Source data:

BEGIN

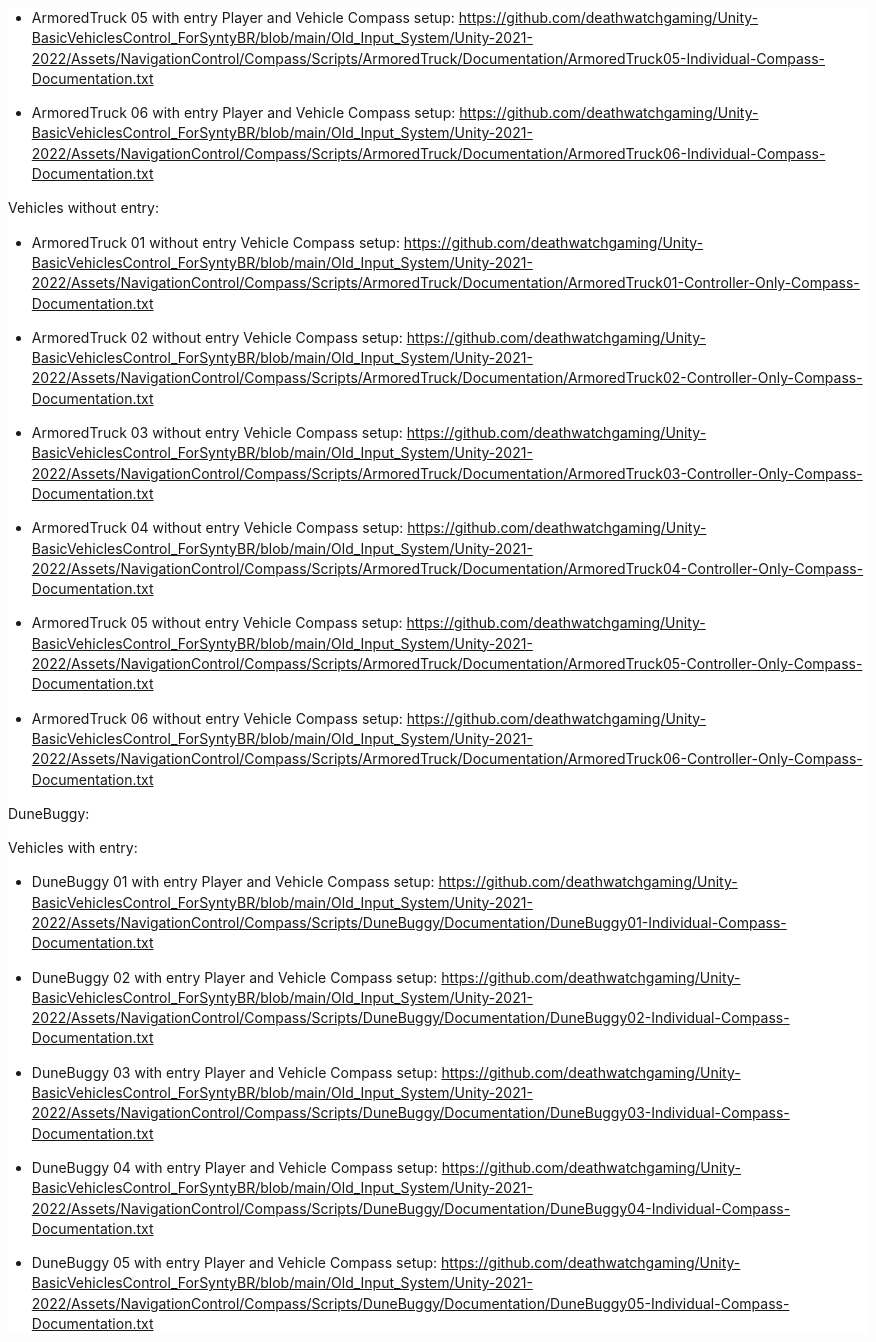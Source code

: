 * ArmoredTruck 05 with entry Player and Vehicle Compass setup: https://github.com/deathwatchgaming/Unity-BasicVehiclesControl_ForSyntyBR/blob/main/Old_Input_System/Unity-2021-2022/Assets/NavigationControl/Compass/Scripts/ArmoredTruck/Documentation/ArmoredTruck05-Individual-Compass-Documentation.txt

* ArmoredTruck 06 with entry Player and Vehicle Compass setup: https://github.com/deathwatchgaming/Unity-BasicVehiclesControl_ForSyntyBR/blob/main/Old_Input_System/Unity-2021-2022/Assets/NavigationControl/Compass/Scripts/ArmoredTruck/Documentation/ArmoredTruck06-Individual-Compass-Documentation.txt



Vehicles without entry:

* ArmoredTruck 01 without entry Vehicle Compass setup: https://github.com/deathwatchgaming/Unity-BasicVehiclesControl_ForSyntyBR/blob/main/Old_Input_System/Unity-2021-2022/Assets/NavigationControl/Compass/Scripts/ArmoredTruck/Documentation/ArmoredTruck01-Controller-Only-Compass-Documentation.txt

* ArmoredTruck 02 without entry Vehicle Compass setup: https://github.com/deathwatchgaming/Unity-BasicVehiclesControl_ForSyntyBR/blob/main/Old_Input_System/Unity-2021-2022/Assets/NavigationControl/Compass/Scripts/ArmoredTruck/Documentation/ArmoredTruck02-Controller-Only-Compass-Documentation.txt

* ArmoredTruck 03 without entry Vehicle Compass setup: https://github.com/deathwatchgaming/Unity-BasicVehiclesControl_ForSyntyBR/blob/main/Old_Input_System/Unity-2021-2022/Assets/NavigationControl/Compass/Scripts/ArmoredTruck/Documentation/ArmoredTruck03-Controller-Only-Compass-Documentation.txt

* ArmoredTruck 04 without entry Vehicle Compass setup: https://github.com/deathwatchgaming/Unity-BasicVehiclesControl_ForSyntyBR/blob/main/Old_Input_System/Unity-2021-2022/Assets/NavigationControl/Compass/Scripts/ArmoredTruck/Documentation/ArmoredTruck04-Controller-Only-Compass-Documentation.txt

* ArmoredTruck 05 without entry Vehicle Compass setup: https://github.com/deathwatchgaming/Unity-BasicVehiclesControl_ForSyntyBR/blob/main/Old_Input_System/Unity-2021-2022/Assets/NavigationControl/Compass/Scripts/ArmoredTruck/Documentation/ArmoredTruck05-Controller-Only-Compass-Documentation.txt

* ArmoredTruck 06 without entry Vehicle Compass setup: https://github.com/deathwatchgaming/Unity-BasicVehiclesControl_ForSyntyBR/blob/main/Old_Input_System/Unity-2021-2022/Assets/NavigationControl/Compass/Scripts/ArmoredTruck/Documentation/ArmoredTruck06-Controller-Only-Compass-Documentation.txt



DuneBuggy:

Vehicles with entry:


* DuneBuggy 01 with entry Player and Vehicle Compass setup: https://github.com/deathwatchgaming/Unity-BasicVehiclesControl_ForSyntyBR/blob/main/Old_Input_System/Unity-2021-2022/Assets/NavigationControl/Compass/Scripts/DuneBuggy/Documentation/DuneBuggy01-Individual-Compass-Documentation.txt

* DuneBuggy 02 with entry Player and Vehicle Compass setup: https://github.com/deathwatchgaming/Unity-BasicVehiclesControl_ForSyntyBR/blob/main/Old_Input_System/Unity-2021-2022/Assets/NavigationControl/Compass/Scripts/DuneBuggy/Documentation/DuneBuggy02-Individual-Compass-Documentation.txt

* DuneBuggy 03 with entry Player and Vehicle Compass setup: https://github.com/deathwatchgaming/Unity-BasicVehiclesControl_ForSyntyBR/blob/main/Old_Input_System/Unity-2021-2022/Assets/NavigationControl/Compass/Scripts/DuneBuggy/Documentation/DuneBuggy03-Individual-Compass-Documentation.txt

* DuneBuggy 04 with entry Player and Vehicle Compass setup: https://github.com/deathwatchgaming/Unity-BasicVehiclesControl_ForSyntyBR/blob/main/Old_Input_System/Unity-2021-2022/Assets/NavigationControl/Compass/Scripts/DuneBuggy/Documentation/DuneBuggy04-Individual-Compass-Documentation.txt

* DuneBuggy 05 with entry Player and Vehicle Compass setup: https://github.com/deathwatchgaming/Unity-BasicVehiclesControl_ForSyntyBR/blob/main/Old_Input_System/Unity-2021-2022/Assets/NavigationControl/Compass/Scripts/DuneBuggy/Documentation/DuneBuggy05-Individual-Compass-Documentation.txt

END
BEGIN

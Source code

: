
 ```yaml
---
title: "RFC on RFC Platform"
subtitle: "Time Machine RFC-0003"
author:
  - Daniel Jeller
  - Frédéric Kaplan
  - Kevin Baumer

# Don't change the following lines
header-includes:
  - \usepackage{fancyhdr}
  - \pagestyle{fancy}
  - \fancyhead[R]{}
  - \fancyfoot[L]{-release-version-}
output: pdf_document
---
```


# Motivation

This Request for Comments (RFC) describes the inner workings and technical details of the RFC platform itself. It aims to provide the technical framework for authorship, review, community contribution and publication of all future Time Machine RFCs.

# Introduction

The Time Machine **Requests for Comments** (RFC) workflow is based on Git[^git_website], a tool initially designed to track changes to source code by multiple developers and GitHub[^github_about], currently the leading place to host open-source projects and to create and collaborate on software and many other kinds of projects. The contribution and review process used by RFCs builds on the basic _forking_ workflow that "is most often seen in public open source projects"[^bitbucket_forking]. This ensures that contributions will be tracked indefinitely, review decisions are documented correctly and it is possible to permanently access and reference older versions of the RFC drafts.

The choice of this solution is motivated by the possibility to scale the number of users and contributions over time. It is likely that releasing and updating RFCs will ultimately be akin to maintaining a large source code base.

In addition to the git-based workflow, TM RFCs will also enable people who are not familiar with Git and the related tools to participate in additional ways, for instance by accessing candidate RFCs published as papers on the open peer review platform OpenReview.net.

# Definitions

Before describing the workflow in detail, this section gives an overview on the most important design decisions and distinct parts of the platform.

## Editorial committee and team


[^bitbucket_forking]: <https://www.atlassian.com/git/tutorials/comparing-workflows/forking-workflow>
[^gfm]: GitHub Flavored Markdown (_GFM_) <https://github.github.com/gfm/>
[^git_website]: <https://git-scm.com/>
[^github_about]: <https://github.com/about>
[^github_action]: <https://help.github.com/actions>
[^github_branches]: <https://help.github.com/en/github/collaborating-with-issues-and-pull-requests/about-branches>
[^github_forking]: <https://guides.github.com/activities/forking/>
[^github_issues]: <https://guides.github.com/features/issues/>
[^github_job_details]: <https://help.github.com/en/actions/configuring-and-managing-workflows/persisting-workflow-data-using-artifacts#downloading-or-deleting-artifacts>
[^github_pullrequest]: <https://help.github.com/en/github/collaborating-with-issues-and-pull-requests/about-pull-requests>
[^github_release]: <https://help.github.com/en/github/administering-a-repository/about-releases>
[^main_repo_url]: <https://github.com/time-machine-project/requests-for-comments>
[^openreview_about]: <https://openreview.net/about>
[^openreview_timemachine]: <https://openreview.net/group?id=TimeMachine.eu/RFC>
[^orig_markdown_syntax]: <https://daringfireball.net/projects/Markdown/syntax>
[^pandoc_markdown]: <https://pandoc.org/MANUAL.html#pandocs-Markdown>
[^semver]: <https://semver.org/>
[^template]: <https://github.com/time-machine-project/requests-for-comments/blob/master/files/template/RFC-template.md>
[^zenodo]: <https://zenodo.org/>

END
BEGIN

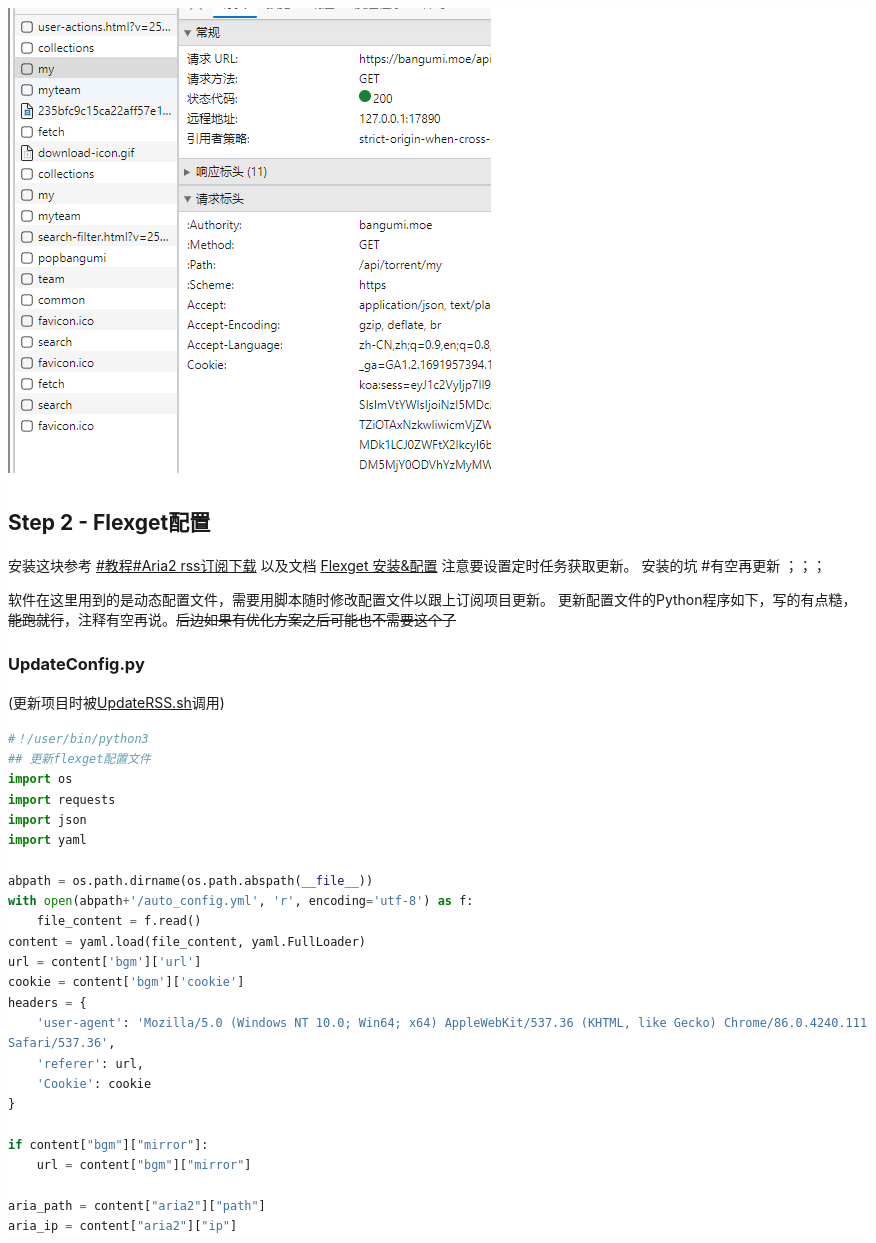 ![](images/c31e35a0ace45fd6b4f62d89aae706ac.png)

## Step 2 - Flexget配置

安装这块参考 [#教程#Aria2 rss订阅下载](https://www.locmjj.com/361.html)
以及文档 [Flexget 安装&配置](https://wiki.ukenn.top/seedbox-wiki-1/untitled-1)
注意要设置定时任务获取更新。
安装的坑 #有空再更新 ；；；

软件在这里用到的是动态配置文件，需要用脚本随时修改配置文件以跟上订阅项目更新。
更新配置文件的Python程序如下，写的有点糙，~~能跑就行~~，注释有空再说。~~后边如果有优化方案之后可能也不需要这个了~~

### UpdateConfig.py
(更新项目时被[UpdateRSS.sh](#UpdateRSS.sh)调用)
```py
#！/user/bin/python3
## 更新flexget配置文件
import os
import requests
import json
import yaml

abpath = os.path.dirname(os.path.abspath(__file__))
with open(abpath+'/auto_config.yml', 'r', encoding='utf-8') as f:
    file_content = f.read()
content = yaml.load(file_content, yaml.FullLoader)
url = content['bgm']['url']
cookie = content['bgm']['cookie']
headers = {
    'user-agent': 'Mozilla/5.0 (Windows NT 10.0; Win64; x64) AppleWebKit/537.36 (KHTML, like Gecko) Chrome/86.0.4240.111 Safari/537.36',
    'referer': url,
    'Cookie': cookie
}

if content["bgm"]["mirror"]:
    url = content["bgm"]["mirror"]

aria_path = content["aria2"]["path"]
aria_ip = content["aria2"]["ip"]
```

END

What is expected
From the data above, reproduce word for word the lines running from the line with "ArmoredTruck 06 without" to the line with "DuneBuggy 05 with", ends included.

Output for this task
* ArmoredTruck 06 without entry Vehicle Compass setup: https://github.com/deathwatchgaming/Unity-BasicVehiclesControl_ForSyntyBR/blob/main/Old_Input_System/Unity-2021-2022/Assets/NavigationControl/Compass/Scripts/ArmoredTruck/Documentation/ArmoredTruck06-Controller-Only-Compass-Documentation.txt



DuneBuggy:

Vehicles with entry:


* DuneBuggy 01 with entry Player and Vehicle Compass setup: https://github.com/deathwatchgaming/Unity-BasicVehiclesControl_ForSyntyBR/blob/main/Old_Input_System/Unity-2021-2022/Assets/NavigationControl/Compass/Scripts/DuneBuggy/Documentation/DuneBuggy01-Individual-Compass-Documentation.txt

* DuneBuggy 02 with entry Player and Vehicle Compass setup: https://github.com/deathwatchgaming/Unity-BasicVehiclesControl_ForSyntyBR/blob/main/Old_Input_System/Unity-2021-2022/Assets/NavigationControl/Compass/Scripts/DuneBuggy/Documentation/DuneBuggy02-Individual-Compass-Documentation.txt

* DuneBuggy 03 with entry Player and Vehicle Compass setup: https://github.com/deathwatchgaming/Unity-BasicVehiclesControl_ForSyntyBR/blob/main/Old_Input_System/Unity-2021-2022/Assets/NavigationControl/Compass/Scripts/DuneBuggy/Documentation/DuneBuggy03-Individual-Compass-Documentation.txt

* DuneBuggy 04 with entry Player and Vehicle Compass setup: https://github.com/deathwatchgaming/Unity-BasicVehiclesControl_ForSyntyBR/blob/main/Old_Input_System/Unity-2021-2022/Assets/NavigationControl/Compass/Scripts/DuneBuggy/Documentation/DuneBuggy04-Individual-Compass-Documentation.txt

* DuneBuggy 05 with entry Player and Vehicle Compass setup: https://github.com/deathwatchgaming/Unity-BasicVehiclesControl_ForSyntyBR/blob/main/Old_Input_System/Unity-2021-2022/Assets/NavigationControl/Compass/Scripts/DuneBuggy/Documentation/DuneBuggy05-Individual-Compass-Documentation.txt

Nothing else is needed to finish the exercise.